### YOUR ASSIGNMENT
Although the records contain pictures, repeat only the text of every line exactly.

### RECORD EXTRACTS
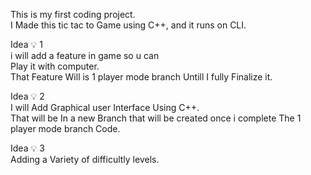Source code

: This is my first coding project.<br>
I Made this tic tac to Game using C++, and it runs on CLI.<br>

Idea 💡 1 <br>
i will add a feature in game so u can <br>
Play it with computer.<br>
That Feature Will is 1 player mode branch Untill I fully Finalize it. <br>

Idea 💡 2<br>
I will Add Graphical user Interface Using C++.<br>
That will be In a new Branch that will be created once i complete The 1 player mode branch Code.<br>

Idea 💡 3<br>
Adding a Variety of difficultly levels.

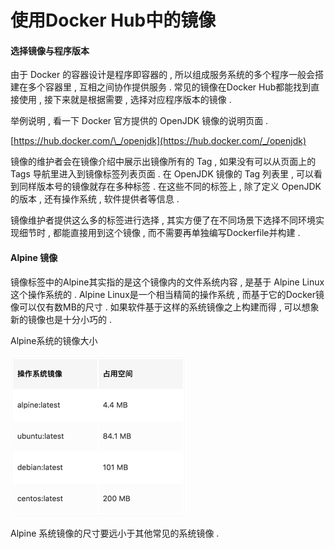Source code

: # 使用Docker Hub中的镜像

#### 选择镜像与程序版本

由于 Docker 的容器设计是程序即容器的 , 所以组成服务系统的多个程序一般会搭建在多个容器里 , 互相之间协作提供服务 . 常见的镜像在Docker Hub都能找到直接使用 , 接下来就是根据需要 , 选择对应程序版本的镜像 .

举例说明 , 看一下 Docker 官方提供的 OpenJDK 镜像的说明页面 .

[https://hub.docker.com/\_/openjdk](https://hub.docker.com/_/openjdk)

镜像的维护者会在镜像介绍中展示出镜像所有的 Tag , 如果没有可以从页面上的 Tags 导航里进入到镜像标签列表页面 . 在 OpenJDK 镜像的 Tag 列表里 , 可以看到同样版本号的镜像就存在多种标签 . 在这些不同的标签上 , 除了定义 OpenJDK 的版本 , 还有操作系统 , 软件提供者等信息 .

镜像维护者提供这么多的标签进行选择 , 其实方便了在不同场景下选择不同环境实现细节时 , 都能直接用到这个镜像 , 而不需要再单独编写Dockerfile并构建 .

#### Alpine 镜像

镜像标签中的Alpine其实指的是这个镜像内的文件系统内容 , 是基于 Alpine Linux 这个操作系统的 . Alpine Linux是一个相当精简的操作系统 , 而基于它的Docker镜像可以仅有数MB的尺寸 . 如果软件基于这样的系统镜像之上构建而得 , 可以想象新的镜像也是十分小巧的 .

Alpine系统的镜像大小

![](/assets/alpine.png)

Alpine 系统镜像的尺寸要远小于其他常见的系统镜像 . 

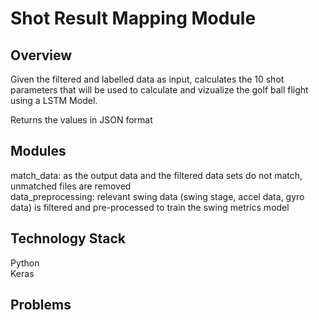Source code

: #
# Shot Result Mapping Module

## Overview

Given the filtered and labelled data as input, calculates the 10 shot parameters that will be used to calculate and vizualize the golf ball flight using a LSTM Model. 

Returns the values in JSON format


## Modules

match_data: as the output data and the filtered data sets do not match, unmatched files are removed <br />
data_preprocessing: relevant swing data (swing stage, accel data, gyro data) is filtered and pre-processed to train the swing metrics model

## Technology Stack

Python  <br />
Keras

## Problems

### TASK RESPONSE
Source code

: This is my first coding project.<br>
I Made this tic tac to Game using C++, and it runs on CLI.<br>

Idea 💡 1 <br>
i will add a feature in game so u can <br>
Play it with computer.<br>
That Feature Will is 1 player mode branch Untill I fully Finalize it. <br>

Idea 💡 2<br>
I will Add Graphical user Interface Using C++.<br>
That will be In a new Branch that will be created once i complete The 1 player mode branch Code.<br>

Idea 💡 3<br>
Adding a Variety of difficultly levels.

Source code

: # 使用Docker Hub中的镜像

#### 选择镜像与程序版本

由于 Docker 的容器设计是程序即容器的 , 所以组成服务系统的多个程序一般会搭建在多个容器里 , 互相之间协作提供服务 . 常见的镜像在Docker Hub都能找到直接使用 , 接下来就是根据需要 , 选择对应程序版本的镜像 .

举例说明 , 看一下 Docker 官方提供的 OpenJDK 镜像的说明页面 .

[https://hub.docker.com/\_/openjdk](https://hub.docker.com/_/openjdk)

镜像的维护者会在镜像介绍中展示出镜像所有的 Tag , 如果没有可以从页面上的 Tags 导航里进入到镜像标签列表页面 . 在 OpenJDK 镜像的 Tag 列表里 , 可以看到同样版本号的镜像就存在多种标签 . 在这些不同的标签上 , 除了定义 OpenJDK 的版本 , 还有操作系统 , 软件提供者等信息 .

镜像维护者提供这么多的标签进行选择 , 其实方便了在不同场景下选择不同环境实现细节时 , 都能直接用到这个镜像 , 而不需要再单独编写Dockerfile并构建 .

#### Alpine 镜像

镜像标签中的Alpine其实指的是这个镜像内的文件系统内容 , 是基于 Alpine Linux 这个操作系统的 . Alpine Linux是一个相当精简的操作系统 , 而基于它的Docker镜像可以仅有数MB的尺寸 . 如果软件基于这样的系统镜像之上构建而得 , 可以想象新的镜像也是十分小巧的 .

Alpine系统的镜像大小

![](/assets/alpine.png)

Alpine 系统镜像的尺寸要远小于其他常见的系统镜像 . 

Source code

: #
# Shot Result Mapping Module

## Overview

Given the filtered and labelled data as input, calculates the 10 shot parameters that will be used to calculate and vizualize the golf ball flight using a LSTM Model. 

Returns the values in JSON format


## Modules

match_data: as the output data and the filtered data sets do not match, unmatched files are removed <br />
data_preprocessing: relevant swing data (swing stage, accel data, gyro data) is filtered and pre-processed to train the swing metrics model

## Technology Stack

Python  <br />
Keras

## Problems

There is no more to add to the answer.